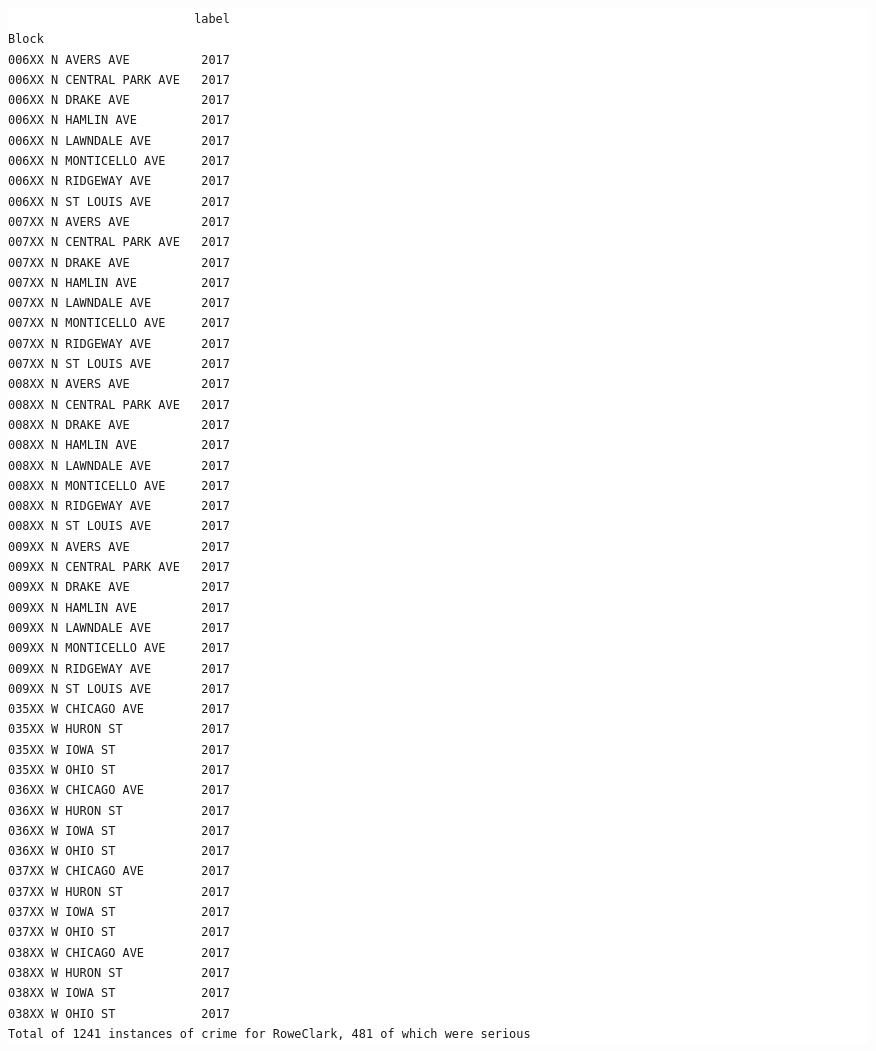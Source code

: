                               label  
    Block                            
    006XX N AVERS AVE          2017  
    006XX N CENTRAL PARK AVE   2017  
    006XX N DRAKE AVE          2017  
    006XX N HAMLIN AVE         2017  
    006XX N LAWNDALE AVE       2017  
    006XX N MONTICELLO AVE     2017  
    006XX N RIDGEWAY AVE       2017  
    006XX N ST LOUIS AVE       2017  
    007XX N AVERS AVE          2017  
    007XX N CENTRAL PARK AVE   2017  
    007XX N DRAKE AVE          2017  
    007XX N HAMLIN AVE         2017  
    007XX N LAWNDALE AVE       2017  
    007XX N MONTICELLO AVE     2017  
    007XX N RIDGEWAY AVE       2017  
    007XX N ST LOUIS AVE       2017  
    008XX N AVERS AVE          2017  
    008XX N CENTRAL PARK AVE   2017  
    008XX N DRAKE AVE          2017  
    008XX N HAMLIN AVE         2017  
    008XX N LAWNDALE AVE       2017  
    008XX N MONTICELLO AVE     2017  
    008XX N RIDGEWAY AVE       2017  
    008XX N ST LOUIS AVE       2017  
    009XX N AVERS AVE          2017  
    009XX N CENTRAL PARK AVE   2017  
    009XX N DRAKE AVE          2017  
    009XX N HAMLIN AVE         2017  
    009XX N LAWNDALE AVE       2017  
    009XX N MONTICELLO AVE     2017  
    009XX N RIDGEWAY AVE       2017  
    009XX N ST LOUIS AVE       2017  
    035XX W CHICAGO AVE        2017  
    035XX W HURON ST           2017  
    035XX W IOWA ST            2017  
    035XX W OHIO ST            2017  
    036XX W CHICAGO AVE        2017  
    036XX W HURON ST           2017  
    036XX W IOWA ST            2017  
    036XX W OHIO ST            2017  
    037XX W CHICAGO AVE        2017  
    037XX W HURON ST           2017  
    037XX W IOWA ST            2017  
    037XX W OHIO ST            2017  
    038XX W CHICAGO AVE        2017  
    038XX W HURON ST           2017  
    038XX W IOWA ST            2017  
    038XX W OHIO ST            2017  
    Total of 1241 instances of crime for RoweClark, 481 of which were serious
================
• [Required action]:
Everything above from the line containing "009XX N MONTICELLO" down to the line containing "036XX W CHICAGO" is to be transcribed exactly, with both of those lines included and nothing else added.

• [Reply to the task]:
    009XX N MONTICELLO AVE     2017  
    009XX N RIDGEWAY AVE       2017  
    009XX N ST LOUIS AVE       2017  
    035XX W CHICAGO AVE        2017  
    035XX W HURON ST           2017  
    035XX W IOWA ST            2017  
    035XX W OHIO ST            2017  
    036XX W CHICAGO AVE        2017  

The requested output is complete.